**Brief**: Look over the material for the string "sobereva". Copy every line where it turns up.

Data listing Start Marker

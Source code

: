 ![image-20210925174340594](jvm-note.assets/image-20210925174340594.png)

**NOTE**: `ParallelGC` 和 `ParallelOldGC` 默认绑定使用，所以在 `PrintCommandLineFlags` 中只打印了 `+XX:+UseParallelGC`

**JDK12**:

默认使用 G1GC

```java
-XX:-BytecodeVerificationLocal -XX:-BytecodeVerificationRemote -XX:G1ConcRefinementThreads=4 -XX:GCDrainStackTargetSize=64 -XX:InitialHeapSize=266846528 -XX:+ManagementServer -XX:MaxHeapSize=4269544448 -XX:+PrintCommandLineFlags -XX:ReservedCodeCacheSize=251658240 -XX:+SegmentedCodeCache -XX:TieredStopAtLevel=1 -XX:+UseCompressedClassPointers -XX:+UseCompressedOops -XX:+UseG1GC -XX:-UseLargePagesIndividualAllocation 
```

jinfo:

Data listing End Marker
Data listing Start Marker

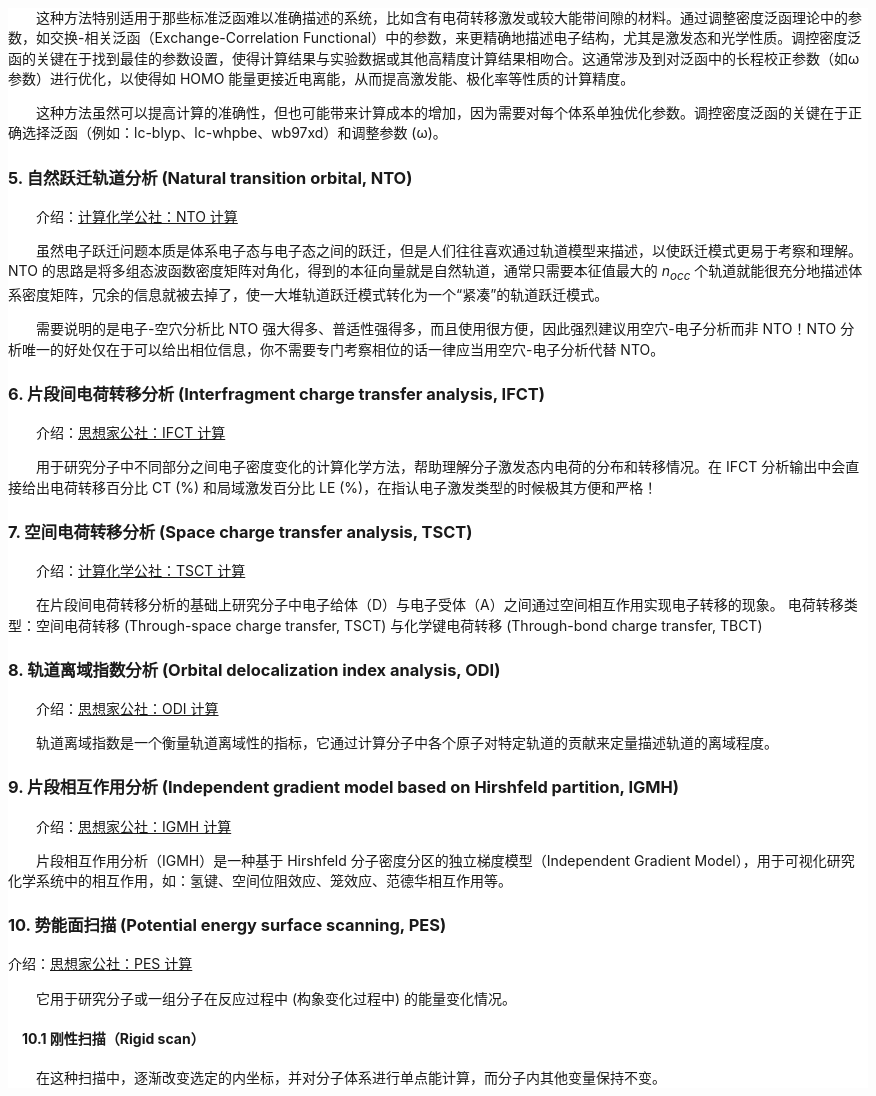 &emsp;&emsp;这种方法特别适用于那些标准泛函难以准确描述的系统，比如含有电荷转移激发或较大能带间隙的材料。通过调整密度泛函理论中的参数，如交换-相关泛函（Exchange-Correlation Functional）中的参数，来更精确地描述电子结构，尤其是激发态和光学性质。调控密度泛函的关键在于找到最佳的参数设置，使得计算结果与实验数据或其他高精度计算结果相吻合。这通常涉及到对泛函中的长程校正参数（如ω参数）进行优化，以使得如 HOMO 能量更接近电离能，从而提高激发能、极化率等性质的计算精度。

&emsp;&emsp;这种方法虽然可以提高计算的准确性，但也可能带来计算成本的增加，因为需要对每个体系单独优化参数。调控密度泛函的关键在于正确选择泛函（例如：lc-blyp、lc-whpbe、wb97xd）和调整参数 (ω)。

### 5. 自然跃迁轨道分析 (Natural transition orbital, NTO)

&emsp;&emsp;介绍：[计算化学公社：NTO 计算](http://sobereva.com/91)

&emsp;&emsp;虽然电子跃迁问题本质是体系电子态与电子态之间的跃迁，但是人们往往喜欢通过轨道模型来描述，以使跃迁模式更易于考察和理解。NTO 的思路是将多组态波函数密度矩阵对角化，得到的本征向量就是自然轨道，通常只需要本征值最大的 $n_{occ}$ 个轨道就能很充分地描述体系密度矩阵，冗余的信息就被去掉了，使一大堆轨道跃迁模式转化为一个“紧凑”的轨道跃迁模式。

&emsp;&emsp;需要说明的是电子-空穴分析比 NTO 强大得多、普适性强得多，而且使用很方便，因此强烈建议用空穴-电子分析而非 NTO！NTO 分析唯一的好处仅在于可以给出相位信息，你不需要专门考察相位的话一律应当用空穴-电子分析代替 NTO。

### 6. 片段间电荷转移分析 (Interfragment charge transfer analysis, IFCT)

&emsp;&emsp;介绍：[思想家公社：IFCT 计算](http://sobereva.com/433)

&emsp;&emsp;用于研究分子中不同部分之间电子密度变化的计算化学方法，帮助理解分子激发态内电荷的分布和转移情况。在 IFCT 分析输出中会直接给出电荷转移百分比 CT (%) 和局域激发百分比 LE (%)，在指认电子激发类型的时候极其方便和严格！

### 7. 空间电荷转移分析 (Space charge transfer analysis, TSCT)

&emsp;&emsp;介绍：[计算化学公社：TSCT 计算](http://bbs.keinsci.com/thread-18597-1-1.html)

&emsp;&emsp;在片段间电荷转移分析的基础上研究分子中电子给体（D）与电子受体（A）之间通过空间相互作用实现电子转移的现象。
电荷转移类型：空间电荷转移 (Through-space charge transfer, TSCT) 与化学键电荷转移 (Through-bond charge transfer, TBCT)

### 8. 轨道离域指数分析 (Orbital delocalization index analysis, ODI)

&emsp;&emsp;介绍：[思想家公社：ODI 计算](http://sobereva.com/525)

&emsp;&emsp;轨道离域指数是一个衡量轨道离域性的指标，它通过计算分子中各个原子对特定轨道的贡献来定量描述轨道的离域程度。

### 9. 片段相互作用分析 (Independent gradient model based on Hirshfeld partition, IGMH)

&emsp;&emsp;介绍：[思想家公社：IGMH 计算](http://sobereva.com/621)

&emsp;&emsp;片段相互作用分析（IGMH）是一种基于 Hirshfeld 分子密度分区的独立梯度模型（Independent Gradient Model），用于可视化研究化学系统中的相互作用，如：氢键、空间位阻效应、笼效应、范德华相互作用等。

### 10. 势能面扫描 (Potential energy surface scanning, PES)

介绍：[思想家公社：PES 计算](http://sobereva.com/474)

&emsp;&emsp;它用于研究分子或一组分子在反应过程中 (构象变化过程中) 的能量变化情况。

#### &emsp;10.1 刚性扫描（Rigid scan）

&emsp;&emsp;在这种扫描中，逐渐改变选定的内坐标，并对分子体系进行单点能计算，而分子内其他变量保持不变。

Data listing End Marker

**Solution below**:
&emsp;&emsp;介绍：[计算化学公社：NTO 计算](http://sobereva.com/91)
&emsp;&emsp;介绍：[思想家公社：IFCT 计算](http://sobereva.com/433)
&emsp;&emsp;介绍：[思想家公社：ODI 计算](http://sobereva.com/525)
&emsp;&emsp;介绍：[思想家公社：IGMH 计算](http://sobereva.com/621)
介绍：[思想家公社：PES 计算](http://sobereva.com/474)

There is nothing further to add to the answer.